*** Opening DATA ***

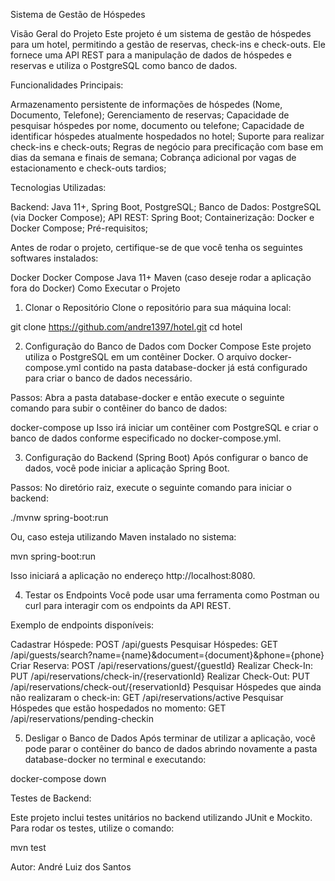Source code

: Sistema de Gestão de Hóspedes

Visão Geral do Projeto
Este projeto é um sistema de gestão de hóspedes para um hotel, permitindo a gestão de reservas, check-ins e check-outs. Ele fornece uma API REST para a manipulação de dados de hóspedes e reservas e utiliza o PostgreSQL como banco de dados.

Funcionalidades Principais:

Armazenamento persistente de informações de hóspedes (Nome, Documento, Telefone);
Gerenciamento de reservas;
Capacidade de pesquisar hóspedes por nome, documento ou telefone;
Capacidade de identificar hóspedes atualmente hospedados no hotel;
Suporte para realizar check-ins e check-outs;
Regras de negócio para precificação com base em dias da semana e finais de semana;
Cobrança adicional por vagas de estacionamento e check-outs tardios;

Tecnologias Utilizadas:

Backend: Java 11+, Spring Boot, PostgreSQL;
Banco de Dados: PostgreSQL (via Docker Compose);
API REST: Spring Boot;
Containerização: Docker e Docker Compose;
Pré-requisitos;

Antes de rodar o projeto, certifique-se de que você tenha os seguintes softwares instalados:

Docker
Docker Compose
Java 11+
Maven (caso deseje rodar a aplicação fora do Docker)
Como Executar o Projeto
1. Clonar o Repositório
Clone o repositório para sua máquina local:

git clone https://github.com/andre1397/hotel.git
cd hotel

2. Configuração do Banco de Dados com Docker Compose
Este projeto utiliza o PostgreSQL em um contêiner Docker. O arquivo docker-compose.yml contido na pasta database-docker já está configurado para criar o banco de dados necessário.

Passos:
Abra a pasta database-docker e então execute o seguinte comando para subir o contêiner do banco de dados:

docker-compose up
Isso irá iniciar um contêiner com PostgreSQL e criar o banco de dados conforme especificado no docker-compose.yml.

3. Configuração do Backend (Spring Boot)
Após configurar o banco de dados, você pode iniciar a aplicação Spring Boot.

Passos:
No diretório raiz, execute o seguinte comando para iniciar o backend:

./mvnw spring-boot:run

Ou, caso esteja utilizando Maven instalado no sistema:

mvn spring-boot:run

Isso iniciará a aplicação no endereço http://localhost:8080.

4. Testar os Endpoints
Você pode usar uma ferramenta como Postman ou curl para interagir com os endpoints da API REST.

Exemplo de endpoints disponíveis:

Cadastrar Hóspede: POST /api/guests
Pesquisar Hóspedes: GET /api/guests/search?name={name}&document={document}&phone={phone}
Criar Reserva: POST /api/reservations/guest/{guestId}
Realizar Check-In: PUT /api/reservations/check-in/{reservationId}
Realizar Check-Out: PUT /api/reservations/check-out/{reservationId}
Pesquisar Hóspedes que ainda não realizaram o check-in: GET /api/reservations/active
Pesquisar Hóspedes que estão hospedados no momento: GET /api/reservations/pending-checkin

5. Desligar o Banco de Dados
Após terminar de utilizar a aplicação, você pode parar o contêiner do banco de dados abrindo novamente a pasta database-docker no terminal e executando:

docker-compose down

Testes de Backend:

Este projeto inclui testes unitários no backend utilizando JUnit e Mockito. Para rodar os testes, utilize o comando:

mvn test

Autor:
André Luiz dos Santos
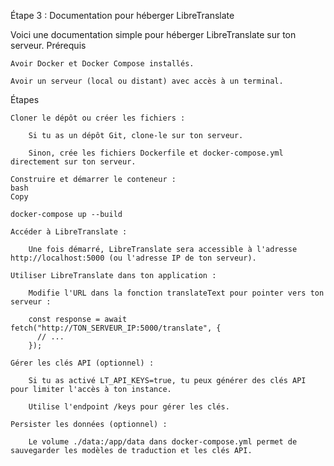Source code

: Étape 3 : Documentation pour héberger LibreTranslate

Voici une documentation simple pour héberger LibreTranslate sur ton serveur.
Prérequis

    Avoir Docker et Docker Compose installés.

    Avoir un serveur (local ou distant) avec accès à un terminal.

Étapes

    Cloner le dépôt ou créer les fichiers :

        Si tu as un dépôt Git, clone-le sur ton serveur.

        Sinon, crée les fichiers Dockerfile et docker-compose.yml directement sur ton serveur.

    Construire et démarrer le conteneur :
    bash
    Copy

    docker-compose up --build

    Accéder à LibreTranslate :

        Une fois démarré, LibreTranslate sera accessible à l'adresse http://localhost:5000 (ou l'adresse IP de ton serveur).

    Utiliser LibreTranslate dans ton application :

        Modifie l'URL dans la fonction translateText pour pointer vers ton serveur :
        
        const response = await fetch("http://TON_SERVEUR_IP:5000/translate", {
          // ...
        });

    Gérer les clés API (optionnel) :

        Si tu as activé LT_API_KEYS=true, tu peux générer des clés API pour limiter l'accès à ton instance.

        Utilise l'endpoint /keys pour gérer les clés.

    Persister les données (optionnel) :

        Le volume ./data:/app/data dans docker-compose.yml permet de sauvegarder les modèles de traduction et les clés API.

*** Closing DATA ***

(EXERCISE REQUIREMENTS)
Look back at the entries above and repeat, unchanged, every line from the line holding "Banco de Dados: PostgreSQL" through the line holding "Clone o repositório".

(PROBLEM SOLUTION)
Banco de Dados: PostgreSQL (via Docker Compose);
API REST: Spring Boot;
Containerização: Docker e Docker Compose;
Pré-requisitos;

Antes de rodar o projeto, certifique-se de que você tenha os seguintes softwares instalados:

Docker
Docker Compose
Java 11+
Maven (caso deseje rodar a aplicação fora do Docker)
Como Executar o Projeto
1. Clonar o Repositório
Clone o repositório para sua máquina local:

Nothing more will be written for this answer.